**WHAT IS EXPECTED:**
Where does the word "found" occur in the material? Copy each line that has it.

**DATA SHOWN:**
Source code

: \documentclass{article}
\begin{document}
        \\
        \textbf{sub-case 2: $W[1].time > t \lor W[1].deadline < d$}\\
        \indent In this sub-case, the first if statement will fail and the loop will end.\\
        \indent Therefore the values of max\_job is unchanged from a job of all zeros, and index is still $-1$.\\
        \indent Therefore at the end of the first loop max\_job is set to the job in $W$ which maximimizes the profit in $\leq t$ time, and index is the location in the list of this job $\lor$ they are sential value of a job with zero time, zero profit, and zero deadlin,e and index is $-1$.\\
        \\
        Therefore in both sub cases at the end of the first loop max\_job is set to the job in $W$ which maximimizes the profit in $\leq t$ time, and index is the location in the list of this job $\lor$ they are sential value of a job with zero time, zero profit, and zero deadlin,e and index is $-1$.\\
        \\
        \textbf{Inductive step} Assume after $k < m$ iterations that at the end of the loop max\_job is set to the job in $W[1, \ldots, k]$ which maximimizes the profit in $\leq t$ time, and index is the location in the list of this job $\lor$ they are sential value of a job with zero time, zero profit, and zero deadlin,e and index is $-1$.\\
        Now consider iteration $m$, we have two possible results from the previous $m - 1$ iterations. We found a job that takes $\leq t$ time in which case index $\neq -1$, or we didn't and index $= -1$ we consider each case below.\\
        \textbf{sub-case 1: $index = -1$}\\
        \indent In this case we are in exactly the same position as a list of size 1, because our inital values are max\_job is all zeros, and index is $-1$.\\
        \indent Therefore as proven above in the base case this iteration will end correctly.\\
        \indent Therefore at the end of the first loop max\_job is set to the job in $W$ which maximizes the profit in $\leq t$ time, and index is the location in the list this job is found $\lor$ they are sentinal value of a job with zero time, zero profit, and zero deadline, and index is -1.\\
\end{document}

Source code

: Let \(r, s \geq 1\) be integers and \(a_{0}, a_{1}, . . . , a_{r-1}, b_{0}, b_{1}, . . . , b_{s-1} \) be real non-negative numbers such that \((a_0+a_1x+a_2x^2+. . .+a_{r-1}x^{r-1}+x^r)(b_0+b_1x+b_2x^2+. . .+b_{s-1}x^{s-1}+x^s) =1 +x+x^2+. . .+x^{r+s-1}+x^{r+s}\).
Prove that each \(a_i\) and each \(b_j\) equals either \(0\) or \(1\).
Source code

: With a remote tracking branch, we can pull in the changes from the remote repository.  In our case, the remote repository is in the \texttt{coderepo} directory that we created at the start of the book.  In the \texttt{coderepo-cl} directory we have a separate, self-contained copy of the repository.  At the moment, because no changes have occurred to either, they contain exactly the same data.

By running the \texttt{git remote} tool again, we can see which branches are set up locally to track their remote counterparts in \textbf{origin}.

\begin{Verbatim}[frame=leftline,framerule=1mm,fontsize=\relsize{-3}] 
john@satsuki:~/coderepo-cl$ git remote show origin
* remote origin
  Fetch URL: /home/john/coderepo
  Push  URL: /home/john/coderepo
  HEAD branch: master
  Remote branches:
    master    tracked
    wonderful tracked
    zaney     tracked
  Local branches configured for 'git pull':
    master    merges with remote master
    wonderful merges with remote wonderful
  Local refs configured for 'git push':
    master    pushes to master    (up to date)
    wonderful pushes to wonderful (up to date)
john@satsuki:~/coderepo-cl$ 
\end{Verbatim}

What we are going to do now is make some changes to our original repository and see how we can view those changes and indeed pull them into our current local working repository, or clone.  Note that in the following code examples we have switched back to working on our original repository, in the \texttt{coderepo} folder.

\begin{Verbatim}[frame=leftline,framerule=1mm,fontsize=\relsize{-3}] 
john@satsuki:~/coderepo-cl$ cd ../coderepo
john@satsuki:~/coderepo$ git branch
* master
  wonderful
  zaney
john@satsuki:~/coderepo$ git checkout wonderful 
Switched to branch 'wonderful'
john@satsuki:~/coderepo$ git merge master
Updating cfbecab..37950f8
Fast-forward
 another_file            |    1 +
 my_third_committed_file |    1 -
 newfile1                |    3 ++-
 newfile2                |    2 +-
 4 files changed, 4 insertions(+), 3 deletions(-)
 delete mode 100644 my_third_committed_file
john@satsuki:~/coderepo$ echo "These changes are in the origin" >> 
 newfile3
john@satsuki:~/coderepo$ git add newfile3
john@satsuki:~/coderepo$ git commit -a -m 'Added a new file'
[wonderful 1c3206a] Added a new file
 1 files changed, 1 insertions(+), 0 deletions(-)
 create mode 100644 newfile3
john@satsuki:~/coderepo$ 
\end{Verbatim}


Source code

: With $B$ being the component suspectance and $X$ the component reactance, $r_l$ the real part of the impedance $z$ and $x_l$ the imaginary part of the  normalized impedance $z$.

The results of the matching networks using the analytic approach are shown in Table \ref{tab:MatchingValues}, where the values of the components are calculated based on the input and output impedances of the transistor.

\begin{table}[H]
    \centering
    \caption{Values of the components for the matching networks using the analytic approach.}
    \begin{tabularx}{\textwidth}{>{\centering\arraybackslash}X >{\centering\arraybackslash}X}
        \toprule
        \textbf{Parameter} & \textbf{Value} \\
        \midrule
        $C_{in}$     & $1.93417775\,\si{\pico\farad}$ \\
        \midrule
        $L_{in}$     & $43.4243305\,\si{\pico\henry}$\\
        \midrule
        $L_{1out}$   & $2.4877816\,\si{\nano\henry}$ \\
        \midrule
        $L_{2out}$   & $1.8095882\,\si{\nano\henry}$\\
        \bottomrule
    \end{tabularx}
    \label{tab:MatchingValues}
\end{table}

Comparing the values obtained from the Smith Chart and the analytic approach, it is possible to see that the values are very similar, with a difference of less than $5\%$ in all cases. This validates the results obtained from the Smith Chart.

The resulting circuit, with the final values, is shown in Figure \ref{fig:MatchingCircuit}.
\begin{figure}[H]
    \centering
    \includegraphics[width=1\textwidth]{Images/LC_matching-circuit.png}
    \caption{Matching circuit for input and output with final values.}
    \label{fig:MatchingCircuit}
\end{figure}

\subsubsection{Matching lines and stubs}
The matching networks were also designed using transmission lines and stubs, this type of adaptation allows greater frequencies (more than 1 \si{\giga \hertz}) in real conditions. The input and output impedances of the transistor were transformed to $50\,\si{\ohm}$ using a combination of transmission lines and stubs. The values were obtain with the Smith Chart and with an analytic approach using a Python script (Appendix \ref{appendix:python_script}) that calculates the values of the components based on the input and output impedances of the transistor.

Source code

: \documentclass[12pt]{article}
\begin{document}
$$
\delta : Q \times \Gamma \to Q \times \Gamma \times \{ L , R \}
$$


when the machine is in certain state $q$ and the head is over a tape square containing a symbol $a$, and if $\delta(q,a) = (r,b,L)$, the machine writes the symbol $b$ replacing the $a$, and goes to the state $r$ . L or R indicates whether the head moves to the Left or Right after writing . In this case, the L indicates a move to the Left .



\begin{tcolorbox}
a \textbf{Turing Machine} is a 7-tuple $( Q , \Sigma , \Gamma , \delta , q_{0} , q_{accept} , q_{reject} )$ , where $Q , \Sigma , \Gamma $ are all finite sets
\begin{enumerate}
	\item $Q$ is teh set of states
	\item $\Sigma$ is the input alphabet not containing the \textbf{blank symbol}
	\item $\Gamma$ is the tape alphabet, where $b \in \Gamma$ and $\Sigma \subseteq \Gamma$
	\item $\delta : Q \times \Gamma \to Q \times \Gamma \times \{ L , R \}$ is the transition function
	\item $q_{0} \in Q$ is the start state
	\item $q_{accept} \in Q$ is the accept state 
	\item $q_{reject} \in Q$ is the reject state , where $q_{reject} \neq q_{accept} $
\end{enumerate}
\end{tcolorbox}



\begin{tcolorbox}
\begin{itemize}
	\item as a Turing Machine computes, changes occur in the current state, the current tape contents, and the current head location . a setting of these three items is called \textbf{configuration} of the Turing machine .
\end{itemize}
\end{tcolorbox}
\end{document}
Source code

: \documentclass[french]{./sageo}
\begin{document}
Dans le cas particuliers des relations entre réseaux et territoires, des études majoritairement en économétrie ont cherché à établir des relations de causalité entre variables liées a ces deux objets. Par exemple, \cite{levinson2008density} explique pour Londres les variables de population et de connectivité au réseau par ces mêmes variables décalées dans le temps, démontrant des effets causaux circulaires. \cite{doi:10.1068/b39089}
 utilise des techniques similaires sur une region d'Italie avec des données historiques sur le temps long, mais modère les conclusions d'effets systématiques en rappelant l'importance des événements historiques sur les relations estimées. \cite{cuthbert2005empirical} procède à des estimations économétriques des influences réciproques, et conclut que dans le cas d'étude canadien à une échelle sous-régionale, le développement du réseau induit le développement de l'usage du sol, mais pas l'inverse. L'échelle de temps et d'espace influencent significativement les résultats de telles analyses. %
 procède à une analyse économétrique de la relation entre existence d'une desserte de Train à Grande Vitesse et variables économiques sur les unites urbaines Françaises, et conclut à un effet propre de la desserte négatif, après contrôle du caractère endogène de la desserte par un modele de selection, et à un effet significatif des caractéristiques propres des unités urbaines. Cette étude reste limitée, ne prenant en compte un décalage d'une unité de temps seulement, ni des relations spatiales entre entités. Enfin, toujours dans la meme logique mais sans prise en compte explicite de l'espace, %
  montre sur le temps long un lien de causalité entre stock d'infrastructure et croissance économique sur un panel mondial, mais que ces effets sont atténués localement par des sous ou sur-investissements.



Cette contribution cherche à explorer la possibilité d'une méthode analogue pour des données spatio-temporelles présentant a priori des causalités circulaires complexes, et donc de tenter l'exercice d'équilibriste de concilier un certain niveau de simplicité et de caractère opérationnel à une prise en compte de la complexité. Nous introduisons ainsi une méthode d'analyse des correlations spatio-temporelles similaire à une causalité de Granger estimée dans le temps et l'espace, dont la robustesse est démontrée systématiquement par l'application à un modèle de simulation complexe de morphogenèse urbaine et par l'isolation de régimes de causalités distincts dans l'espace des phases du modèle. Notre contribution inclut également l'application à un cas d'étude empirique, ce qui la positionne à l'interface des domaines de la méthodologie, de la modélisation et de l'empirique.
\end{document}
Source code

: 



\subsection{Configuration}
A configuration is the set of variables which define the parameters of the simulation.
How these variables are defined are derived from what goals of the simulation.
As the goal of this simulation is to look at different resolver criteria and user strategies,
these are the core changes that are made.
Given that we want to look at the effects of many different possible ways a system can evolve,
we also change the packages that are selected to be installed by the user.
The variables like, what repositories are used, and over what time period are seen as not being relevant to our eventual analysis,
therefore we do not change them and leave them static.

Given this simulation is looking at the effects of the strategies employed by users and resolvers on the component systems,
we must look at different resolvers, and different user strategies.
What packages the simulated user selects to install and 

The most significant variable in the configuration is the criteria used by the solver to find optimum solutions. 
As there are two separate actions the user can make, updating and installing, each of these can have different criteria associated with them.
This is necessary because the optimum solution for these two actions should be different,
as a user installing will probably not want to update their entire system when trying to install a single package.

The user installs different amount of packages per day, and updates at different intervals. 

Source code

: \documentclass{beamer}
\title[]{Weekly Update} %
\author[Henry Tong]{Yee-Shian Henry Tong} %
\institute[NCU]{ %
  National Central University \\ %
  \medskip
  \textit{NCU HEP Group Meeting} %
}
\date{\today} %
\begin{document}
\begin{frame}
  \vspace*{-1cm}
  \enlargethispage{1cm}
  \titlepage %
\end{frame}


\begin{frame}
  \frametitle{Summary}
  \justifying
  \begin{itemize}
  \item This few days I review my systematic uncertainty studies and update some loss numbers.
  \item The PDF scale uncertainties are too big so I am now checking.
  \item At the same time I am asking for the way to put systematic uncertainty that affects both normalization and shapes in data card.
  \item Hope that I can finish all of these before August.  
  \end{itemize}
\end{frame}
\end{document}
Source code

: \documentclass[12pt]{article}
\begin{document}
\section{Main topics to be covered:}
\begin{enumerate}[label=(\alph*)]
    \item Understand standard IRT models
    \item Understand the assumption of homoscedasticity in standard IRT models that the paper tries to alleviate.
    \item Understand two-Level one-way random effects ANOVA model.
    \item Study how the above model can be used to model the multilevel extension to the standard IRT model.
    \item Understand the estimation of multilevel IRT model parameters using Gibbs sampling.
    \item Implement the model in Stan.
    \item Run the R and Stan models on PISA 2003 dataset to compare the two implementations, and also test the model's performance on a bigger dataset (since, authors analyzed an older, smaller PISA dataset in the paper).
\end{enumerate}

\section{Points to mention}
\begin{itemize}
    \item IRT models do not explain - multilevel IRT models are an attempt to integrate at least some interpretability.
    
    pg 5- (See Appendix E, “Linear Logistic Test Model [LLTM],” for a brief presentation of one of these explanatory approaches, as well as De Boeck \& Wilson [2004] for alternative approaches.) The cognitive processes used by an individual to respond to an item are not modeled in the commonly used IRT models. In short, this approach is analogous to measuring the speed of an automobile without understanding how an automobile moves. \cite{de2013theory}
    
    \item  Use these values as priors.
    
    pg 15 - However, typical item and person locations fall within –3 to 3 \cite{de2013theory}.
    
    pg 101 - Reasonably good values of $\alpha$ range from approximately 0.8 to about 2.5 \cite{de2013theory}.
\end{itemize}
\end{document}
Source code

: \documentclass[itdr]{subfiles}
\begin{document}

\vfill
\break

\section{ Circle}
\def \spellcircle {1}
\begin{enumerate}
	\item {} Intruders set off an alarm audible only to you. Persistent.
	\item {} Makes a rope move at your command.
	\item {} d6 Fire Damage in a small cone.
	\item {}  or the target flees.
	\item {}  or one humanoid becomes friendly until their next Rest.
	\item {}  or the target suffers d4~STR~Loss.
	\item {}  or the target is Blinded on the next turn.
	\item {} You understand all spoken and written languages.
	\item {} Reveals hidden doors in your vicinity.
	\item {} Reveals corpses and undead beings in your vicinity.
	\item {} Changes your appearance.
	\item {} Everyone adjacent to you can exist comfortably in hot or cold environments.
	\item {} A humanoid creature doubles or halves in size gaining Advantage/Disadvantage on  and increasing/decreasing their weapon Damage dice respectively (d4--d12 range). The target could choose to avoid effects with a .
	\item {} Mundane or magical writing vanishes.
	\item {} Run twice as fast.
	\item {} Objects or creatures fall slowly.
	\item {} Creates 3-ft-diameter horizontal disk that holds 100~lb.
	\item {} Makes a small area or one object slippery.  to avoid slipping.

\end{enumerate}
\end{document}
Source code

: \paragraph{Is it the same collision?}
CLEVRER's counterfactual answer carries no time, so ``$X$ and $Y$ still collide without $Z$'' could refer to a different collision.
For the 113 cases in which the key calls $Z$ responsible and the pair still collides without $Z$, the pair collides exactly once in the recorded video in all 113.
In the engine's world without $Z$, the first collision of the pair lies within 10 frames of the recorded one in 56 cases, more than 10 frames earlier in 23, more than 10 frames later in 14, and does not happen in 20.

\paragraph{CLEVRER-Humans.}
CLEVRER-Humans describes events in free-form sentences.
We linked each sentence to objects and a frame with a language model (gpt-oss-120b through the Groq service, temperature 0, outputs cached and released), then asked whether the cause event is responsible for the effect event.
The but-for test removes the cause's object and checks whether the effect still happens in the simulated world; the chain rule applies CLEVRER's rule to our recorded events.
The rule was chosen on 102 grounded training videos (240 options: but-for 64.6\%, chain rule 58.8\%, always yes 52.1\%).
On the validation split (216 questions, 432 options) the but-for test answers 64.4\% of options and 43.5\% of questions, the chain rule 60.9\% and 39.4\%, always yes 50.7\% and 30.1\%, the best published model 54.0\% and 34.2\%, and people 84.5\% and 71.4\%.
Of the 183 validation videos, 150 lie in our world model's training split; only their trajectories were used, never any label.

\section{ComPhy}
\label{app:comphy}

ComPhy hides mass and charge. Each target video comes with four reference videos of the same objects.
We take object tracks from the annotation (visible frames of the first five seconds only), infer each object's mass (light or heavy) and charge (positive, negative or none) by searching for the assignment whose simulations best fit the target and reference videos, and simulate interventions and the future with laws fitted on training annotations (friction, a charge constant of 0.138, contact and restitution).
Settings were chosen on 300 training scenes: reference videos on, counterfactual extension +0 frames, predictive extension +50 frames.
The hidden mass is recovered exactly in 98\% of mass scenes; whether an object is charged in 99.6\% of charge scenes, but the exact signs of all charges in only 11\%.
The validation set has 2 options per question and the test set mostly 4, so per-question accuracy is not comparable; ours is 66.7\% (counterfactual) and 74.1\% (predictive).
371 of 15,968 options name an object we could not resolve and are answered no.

**OUTPUT FOR THIS TASK:**
        Now consider iteration $m$, we have two possible results from the previous $m - 1$ iterations. We found a job that takes $\leq t$ time in which case index $\neq -1$, or we didn't and index $= -1$ we consider each case below.\\
        \indent Therefore at the end of the first loop max\_job is set to the job in $W$ which maximizes the profit in $\leq t$ time, and index is the location in the list this job is found $\lor$ they are sentinal value of a job with zero time, zero profit, and zero deadline, and index is -1.\\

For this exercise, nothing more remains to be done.